The Last Jedi

For boomers like me Star Wars was never the epic film that has been for younger generations. For me the master film was 2001: A Space Odyssey, which exerted a tremendous influence on my life, especially because of its philosophical implications.

The Star Wars saga lies not in the serious science-fiction league. Rather, it resembles the space fantasy comics that became fashionable in the 1950s and 60s. There is nothing wrong with the comics genre, if we take into account that in a 2018 interview George Lucas told James Cameron in Story of Science Fiction that he had designed his project for twelve-year-old children.

But that genre that Lucas chose, like the most serious science-fiction, can produce good or bad movies.
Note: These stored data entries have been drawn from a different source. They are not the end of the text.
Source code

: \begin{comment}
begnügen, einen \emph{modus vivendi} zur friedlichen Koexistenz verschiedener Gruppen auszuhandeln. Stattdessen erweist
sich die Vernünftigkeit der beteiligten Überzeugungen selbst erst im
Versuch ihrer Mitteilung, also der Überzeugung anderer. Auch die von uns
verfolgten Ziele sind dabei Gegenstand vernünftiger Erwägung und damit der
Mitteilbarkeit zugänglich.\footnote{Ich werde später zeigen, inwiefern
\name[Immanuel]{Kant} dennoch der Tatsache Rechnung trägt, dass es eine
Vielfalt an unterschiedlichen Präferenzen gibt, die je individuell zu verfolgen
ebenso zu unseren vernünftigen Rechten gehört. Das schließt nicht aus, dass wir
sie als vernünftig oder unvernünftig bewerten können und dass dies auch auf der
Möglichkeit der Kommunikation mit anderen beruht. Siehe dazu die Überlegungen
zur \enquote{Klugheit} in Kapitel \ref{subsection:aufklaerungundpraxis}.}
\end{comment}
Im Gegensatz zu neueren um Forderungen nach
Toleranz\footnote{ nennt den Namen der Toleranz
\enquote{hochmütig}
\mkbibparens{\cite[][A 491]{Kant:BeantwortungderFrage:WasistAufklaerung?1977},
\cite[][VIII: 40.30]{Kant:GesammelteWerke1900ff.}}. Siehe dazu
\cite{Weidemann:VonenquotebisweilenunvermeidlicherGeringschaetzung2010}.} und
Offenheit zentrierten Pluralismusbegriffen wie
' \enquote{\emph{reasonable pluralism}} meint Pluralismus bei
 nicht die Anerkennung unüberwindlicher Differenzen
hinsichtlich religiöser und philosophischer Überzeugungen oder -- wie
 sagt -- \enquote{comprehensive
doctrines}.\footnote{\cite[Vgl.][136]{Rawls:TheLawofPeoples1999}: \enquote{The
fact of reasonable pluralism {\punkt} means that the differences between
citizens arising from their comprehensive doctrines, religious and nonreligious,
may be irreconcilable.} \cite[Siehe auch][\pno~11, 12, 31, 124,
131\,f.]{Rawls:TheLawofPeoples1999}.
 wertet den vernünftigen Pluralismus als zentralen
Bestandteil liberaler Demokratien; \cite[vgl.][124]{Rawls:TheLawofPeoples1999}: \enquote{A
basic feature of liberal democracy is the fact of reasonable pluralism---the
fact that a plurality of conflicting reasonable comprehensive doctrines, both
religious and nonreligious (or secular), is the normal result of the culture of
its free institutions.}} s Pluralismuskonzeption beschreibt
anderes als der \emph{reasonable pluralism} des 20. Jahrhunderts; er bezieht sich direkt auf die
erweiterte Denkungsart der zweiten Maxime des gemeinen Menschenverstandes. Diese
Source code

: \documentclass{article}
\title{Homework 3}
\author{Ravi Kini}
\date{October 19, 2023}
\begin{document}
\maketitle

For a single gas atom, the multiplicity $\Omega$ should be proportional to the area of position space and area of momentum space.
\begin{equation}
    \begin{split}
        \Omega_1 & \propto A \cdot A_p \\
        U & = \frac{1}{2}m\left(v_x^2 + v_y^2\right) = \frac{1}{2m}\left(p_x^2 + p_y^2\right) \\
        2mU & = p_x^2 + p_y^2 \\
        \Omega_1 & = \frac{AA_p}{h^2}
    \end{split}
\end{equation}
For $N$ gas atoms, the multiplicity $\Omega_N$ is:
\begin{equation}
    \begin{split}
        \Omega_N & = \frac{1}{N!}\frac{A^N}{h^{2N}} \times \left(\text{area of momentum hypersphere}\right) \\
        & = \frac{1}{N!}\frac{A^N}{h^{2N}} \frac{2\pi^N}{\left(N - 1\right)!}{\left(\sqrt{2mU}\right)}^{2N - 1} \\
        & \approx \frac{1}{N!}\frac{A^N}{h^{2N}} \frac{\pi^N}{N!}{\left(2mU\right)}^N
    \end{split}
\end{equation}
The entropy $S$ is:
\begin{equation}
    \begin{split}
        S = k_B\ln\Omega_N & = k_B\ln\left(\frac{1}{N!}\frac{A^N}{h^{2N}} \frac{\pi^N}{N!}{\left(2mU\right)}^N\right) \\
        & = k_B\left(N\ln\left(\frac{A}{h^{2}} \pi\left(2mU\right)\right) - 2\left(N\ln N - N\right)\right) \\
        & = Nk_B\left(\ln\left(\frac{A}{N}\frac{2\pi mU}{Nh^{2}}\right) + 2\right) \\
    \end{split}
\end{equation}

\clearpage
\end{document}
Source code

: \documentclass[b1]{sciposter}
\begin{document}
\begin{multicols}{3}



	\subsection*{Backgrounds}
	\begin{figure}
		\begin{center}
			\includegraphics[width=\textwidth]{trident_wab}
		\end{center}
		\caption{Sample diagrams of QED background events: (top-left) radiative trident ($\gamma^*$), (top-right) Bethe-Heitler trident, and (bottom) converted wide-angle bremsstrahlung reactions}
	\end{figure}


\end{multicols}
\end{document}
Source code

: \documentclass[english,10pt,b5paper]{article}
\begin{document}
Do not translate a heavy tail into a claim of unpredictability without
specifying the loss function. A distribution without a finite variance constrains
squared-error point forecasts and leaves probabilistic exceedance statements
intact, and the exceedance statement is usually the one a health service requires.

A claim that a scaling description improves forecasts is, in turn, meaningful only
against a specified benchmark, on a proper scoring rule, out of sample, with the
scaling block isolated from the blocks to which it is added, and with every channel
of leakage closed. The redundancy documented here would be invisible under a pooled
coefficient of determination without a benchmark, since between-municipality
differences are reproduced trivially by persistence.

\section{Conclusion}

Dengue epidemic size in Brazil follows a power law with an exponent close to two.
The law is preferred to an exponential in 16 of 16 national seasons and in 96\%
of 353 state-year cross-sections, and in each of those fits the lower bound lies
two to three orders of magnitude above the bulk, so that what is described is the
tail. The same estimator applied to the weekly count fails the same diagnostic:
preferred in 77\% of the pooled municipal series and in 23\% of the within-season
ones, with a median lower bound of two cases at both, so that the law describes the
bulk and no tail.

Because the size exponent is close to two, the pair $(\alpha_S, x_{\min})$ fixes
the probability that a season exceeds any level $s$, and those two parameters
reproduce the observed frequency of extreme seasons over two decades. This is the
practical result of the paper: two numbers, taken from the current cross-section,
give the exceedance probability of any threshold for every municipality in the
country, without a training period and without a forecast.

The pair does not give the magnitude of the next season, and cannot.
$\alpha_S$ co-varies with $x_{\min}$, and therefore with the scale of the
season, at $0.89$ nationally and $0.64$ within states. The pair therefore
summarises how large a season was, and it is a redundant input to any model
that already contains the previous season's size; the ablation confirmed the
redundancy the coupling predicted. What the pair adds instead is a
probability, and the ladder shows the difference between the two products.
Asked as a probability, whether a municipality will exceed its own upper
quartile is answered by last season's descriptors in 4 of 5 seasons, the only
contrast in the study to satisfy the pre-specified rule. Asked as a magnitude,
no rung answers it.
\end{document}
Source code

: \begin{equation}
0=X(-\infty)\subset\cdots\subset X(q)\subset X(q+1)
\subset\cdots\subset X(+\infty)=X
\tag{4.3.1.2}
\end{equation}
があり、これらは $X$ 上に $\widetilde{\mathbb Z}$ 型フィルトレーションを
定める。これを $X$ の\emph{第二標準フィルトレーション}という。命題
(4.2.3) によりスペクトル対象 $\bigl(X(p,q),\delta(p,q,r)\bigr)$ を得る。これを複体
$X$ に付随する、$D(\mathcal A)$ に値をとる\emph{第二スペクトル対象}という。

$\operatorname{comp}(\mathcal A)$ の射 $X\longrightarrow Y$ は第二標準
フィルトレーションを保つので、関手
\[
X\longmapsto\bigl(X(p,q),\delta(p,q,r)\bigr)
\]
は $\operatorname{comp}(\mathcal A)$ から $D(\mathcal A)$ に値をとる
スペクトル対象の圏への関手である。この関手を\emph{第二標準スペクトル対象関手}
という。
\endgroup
I agree with Richard Spencer that, from the point of view of the messages, Star Wars: Episode IV: A New Hope, of 1977, is the best as the protagonists are white and coloured heroes are missing. In addition, in the final minutes Princess Leia awards Luke and Han with medals for their heroism: visually, with slightly fashy tones.

From the strictly cinematographic point of view I believe that Star Wars: Episode V: The Empire Strikes Back, that I saw with my family in 1980, is the only masterpiece of the eight episodes that have come out. It has a disadvantage: it introduces Lando Calrissian, a mulatoid character, as the administrator of Cloud City.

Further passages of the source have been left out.